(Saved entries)
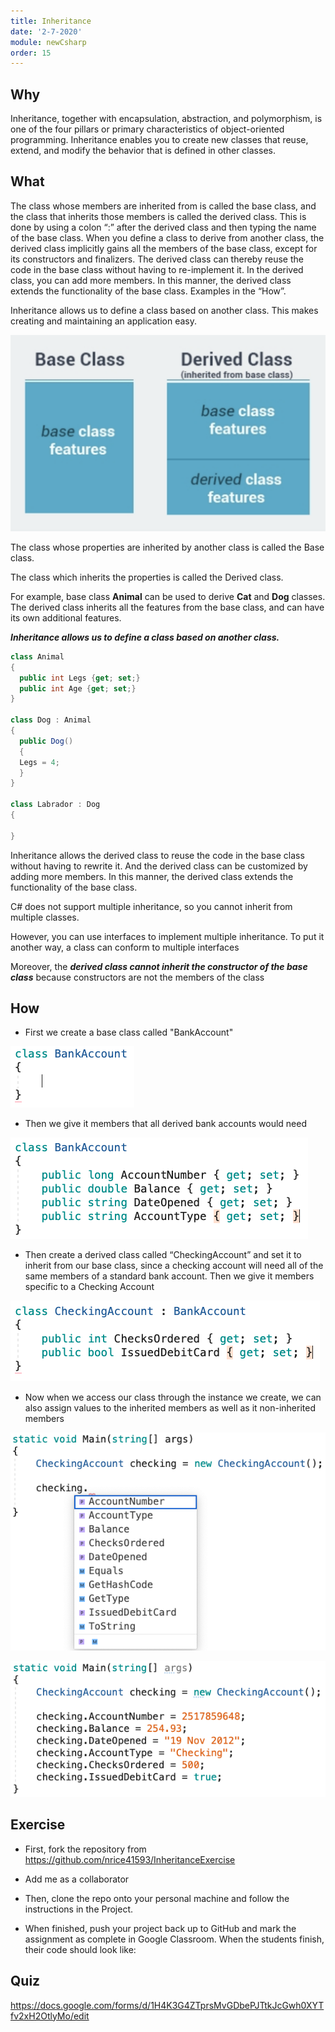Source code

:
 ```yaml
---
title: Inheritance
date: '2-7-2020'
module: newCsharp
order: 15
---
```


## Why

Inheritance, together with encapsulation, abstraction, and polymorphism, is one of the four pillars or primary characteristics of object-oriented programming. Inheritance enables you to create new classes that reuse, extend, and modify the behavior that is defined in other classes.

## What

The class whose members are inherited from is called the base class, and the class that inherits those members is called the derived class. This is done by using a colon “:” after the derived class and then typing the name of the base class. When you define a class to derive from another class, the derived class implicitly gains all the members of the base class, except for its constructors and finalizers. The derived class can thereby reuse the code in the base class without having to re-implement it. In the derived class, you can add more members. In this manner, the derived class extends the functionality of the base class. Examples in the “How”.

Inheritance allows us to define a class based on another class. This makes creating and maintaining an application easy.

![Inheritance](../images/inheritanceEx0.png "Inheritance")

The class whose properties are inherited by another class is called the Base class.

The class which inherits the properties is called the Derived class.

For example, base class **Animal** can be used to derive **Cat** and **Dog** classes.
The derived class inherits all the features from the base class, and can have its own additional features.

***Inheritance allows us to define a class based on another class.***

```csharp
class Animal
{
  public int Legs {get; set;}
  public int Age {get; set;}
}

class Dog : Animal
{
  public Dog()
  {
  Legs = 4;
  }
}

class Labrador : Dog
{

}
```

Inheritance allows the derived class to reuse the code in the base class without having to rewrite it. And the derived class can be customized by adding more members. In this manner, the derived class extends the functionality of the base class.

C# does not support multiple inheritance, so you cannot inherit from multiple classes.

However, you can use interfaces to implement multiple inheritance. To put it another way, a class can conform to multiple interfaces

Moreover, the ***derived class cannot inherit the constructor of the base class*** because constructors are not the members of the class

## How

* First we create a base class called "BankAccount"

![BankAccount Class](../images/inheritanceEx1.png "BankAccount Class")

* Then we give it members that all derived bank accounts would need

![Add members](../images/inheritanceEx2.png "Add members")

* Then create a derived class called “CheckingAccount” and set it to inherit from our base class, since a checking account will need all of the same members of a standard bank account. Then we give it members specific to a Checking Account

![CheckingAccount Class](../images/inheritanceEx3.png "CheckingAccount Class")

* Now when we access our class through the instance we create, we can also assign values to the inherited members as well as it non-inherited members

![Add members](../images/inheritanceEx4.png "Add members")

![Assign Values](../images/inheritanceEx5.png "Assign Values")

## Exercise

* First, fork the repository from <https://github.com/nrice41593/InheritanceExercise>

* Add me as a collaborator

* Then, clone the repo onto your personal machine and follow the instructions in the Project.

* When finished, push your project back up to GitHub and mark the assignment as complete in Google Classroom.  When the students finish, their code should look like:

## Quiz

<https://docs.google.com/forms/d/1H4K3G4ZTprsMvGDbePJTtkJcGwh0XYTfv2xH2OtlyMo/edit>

--

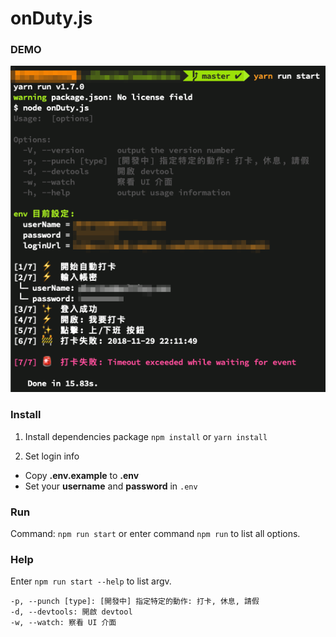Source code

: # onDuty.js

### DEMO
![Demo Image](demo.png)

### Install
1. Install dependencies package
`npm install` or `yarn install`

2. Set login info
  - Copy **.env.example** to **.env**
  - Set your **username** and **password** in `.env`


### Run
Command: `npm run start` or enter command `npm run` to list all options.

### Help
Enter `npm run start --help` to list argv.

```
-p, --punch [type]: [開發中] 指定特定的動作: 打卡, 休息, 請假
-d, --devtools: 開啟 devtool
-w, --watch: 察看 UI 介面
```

How to complete this task - Search the data above for lines holding "start" and copy each of them.

Completed exercise -
Command: `npm run start` or enter command `npm run` to list all options.
Enter `npm run start --help` to list argv.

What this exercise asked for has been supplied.